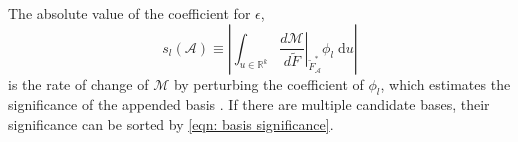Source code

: The absolute value of the coefficient for $\epsilon$,
\begin{equation}
    s_l(\mathcal{A}) \equiv \left|\int_{u\in \mathbb{R}^k} \left.\frac{d\mathcal{M}}{d \tilde{F}}
    \right|_{\tilde{F}_\mathcal{A}^*} \phi_l \; \textrm{d} u \right|
    \label{eqn: basis significance}
\end{equation}
is the rate of change of $\mathcal{M}$ by perturbing the coefficient of $\phi_l$, which
estimates the significance of the appended basis \cite{weight selection}. 
If there are multiple candidate bases, their significance can be sorted by
\eqref{eqn: basis significance}.\\


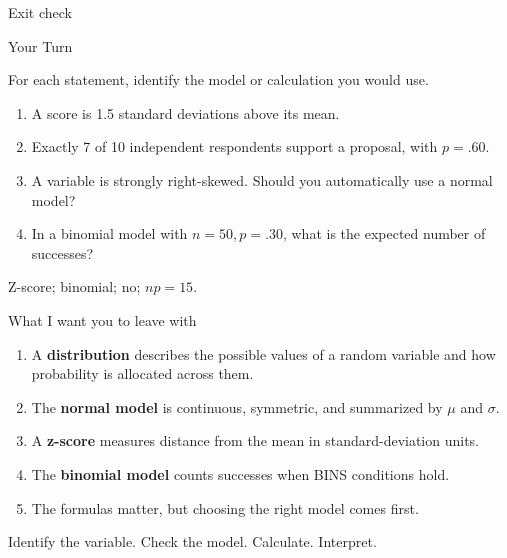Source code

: \documentclass[11pt,aspectratio=169]{beamer}
\newcommand{\yourturn}[1]{%
\begin{center}
\begin{minipage}{0.90\textwidth}
\begin{alertblock}{Your Turn}
#1
\end{alertblock}
\end{minipage}
\end{center}}
\begin{document}
\begin{frame}{Exit check}
\yourturn{
For each statement, identify the model or calculation you would use.
\begin{enumerate}
  \item A score is 1.5 standard deviations above its mean.
  \item Exactly 7 of 10 independent respondents support a proposal, with $p=.60$.
  \item A variable is strongly right-skewed. Should you automatically use a normal model?
  \item In a binomial model with $n=50,p=.30$, what is the expected number of successes?
\end{enumerate}}

\pause
\vfill
\begin{center}
Z-score; binomial; no; $np=15$.
\end{center}
\end{frame}

\begin{frame}{What I want you to leave with}
\begin{enumerate}
  \item A \textbf{distribution} describes the possible values of a random variable and how probability is allocated across them.
  \item The \textbf{normal model} is continuous, symmetric, and summarized by $\mu$ and $\sigma$.
  \item A \textbf{z-score} measures distance from the mean in standard-deviation units.
  \item The \textbf{binomial model} counts successes when BINS conditions hold.
  \item The formulas matter, but choosing the right model comes first.
\end{enumerate}

\vfill
\begin{center}
\Large \alert{Identify the variable. Check the model. Calculate. Interpret.}
\end{center}
\end{frame}
\end{document}
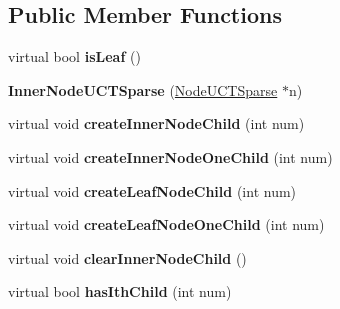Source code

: \subsection*{Public Member Functions}
\begin{DoxyCompactItemize}
\item 
\hypertarget{classMultiBoost_1_1InnerNodeUCTSparse_afb08a2656465679f145c46d7a5494902}{virtual bool {\bfseries is\-Leaf} ()}\label{classMultiBoost_1_1InnerNodeUCTSparse_afb08a2656465679f145c46d7a5494902}

\item 
\hypertarget{classMultiBoost_1_1InnerNodeUCTSparse_a263a5cf7f9687d97723a411153cc429c}{{\bfseries Inner\-Node\-U\-C\-T\-Sparse} (\hyperlink{classMultiBoost_1_1NodeUCTSparse}{Node\-U\-C\-T\-Sparse} $\ast$n)}\label{classMultiBoost_1_1InnerNodeUCTSparse_a263a5cf7f9687d97723a411153cc429c}

\item 
\hypertarget{classMultiBoost_1_1InnerNodeUCTSparse_aaaa23503a7b7d6b81c7df6088d607d41}{virtual void {\bfseries create\-Inner\-Node\-Child} (int num)}\label{classMultiBoost_1_1InnerNodeUCTSparse_aaaa23503a7b7d6b81c7df6088d607d41}

\item 
\hypertarget{classMultiBoost_1_1InnerNodeUCTSparse_a92c9d857b5d37181c7a7e9d1c80bb78a}{virtual void {\bfseries create\-Inner\-Node\-One\-Child} (int num)}\label{classMultiBoost_1_1InnerNodeUCTSparse_a92c9d857b5d37181c7a7e9d1c80bb78a}

\item 
\hypertarget{classMultiBoost_1_1InnerNodeUCTSparse_aef13450e3fedb6b3de4b8f5b3cc9ac27}{virtual void {\bfseries create\-Leaf\-Node\-Child} (int num)}\label{classMultiBoost_1_1InnerNodeUCTSparse_aef13450e3fedb6b3de4b8f5b3cc9ac27}

\item 
\hypertarget{classMultiBoost_1_1InnerNodeUCTSparse_ac0a5a2cccabb2b16fd334bc1fd7ef8dd}{virtual void {\bfseries create\-Leaf\-Node\-One\-Child} (int num)}\label{classMultiBoost_1_1InnerNodeUCTSparse_ac0a5a2cccabb2b16fd334bc1fd7ef8dd}

\item 
\hypertarget{classMultiBoost_1_1InnerNodeUCTSparse_a0f1e670bc0c37c1ed6965e5a61e8211f}{virtual void {\bfseries clear\-Inner\-Node\-Child} ()}\label{classMultiBoost_1_1InnerNodeUCTSparse_a0f1e670bc0c37c1ed6965e5a61e8211f}

\item 
\hypertarget{classMultiBoost_1_1InnerNodeUCTSparse_a211da9f3f79fab897258017bbc4ab594}{virtual bool {\bfseries has\-Ith\-Child} (int num)}\label{classMultiBoost_1_1InnerNodeUCTSparse_a211da9f3f79fab897258017bbc4ab594}


\end{DoxyCompactItemize}
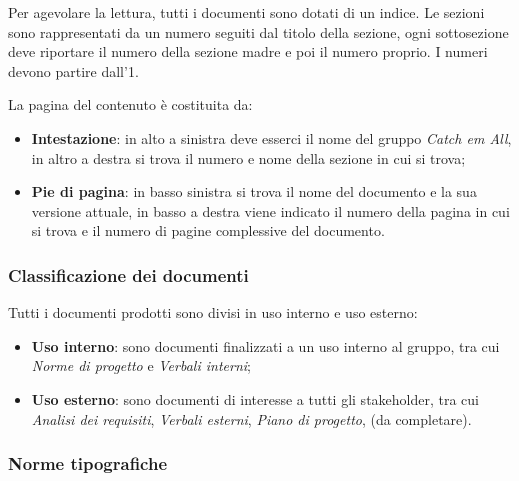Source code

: Per agevolare la lettura, tutti i documenti sono dotati di un indice. Le sezioni sono rappresentati da un numero seguiti dal titolo della sezione, ogni sottosezione deve riportare il numero della sezione madre e poi il numero proprio. I numeri devono partire dall'1.

La pagina del contenuto è costituita da:
\begin{itemize}
    \item \textbf{Intestazione}: in alto a sinistra deve esserci il nome del gruppo \textit{Catch em All}, in altro a destra si trova il numero e nome della sezione in cui si trova;
    \item \textbf{Pie di pagina}: in basso sinistra si trova il nome del documento e la sua versione attuale, in basso a destra viene indicato il numero della pagina in cui si trova e il numero di pagine complessive del documento.
\end{itemize}

\subsubsection{Classificazione dei documenti}
Tutti i documenti prodotti sono divisi in uso interno e uso esterno:
\begin{itemize}
    \item \textbf{Uso interno}: sono documenti finalizzati a un uso interno al gruppo, tra cui \textit{Norme di progetto} e \textit{Verbali interni};
    \item \textbf{Uso esterno}: sono documenti di interesse a tutti gli stakeholder, tra cui \textit{Analisi dei requisiti}, \textit{Verbali esterni}, \textit{Piano di progetto}, (da completare).
\end{itemize}

\subsubsection{Norme tipografiche}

□ □ □ □

WHAT TO DO: The exercise is to copy out every line above that has the word "mathcal" in it.

EXERCISE ANSWER:
    s_l(\mathcal{A}) \equiv \left|\int_{u\in \mathbb{R}^k} \left.\frac{d\mathcal{M}}{d \tilde{F}}
    \right|_{\tilde{F}_\mathcal{A}^*} \phi_l \; \textrm{d} u \right|
is the rate of change of $\mathcal{M}$ by perturbing the coefficient of $\phi_l$, which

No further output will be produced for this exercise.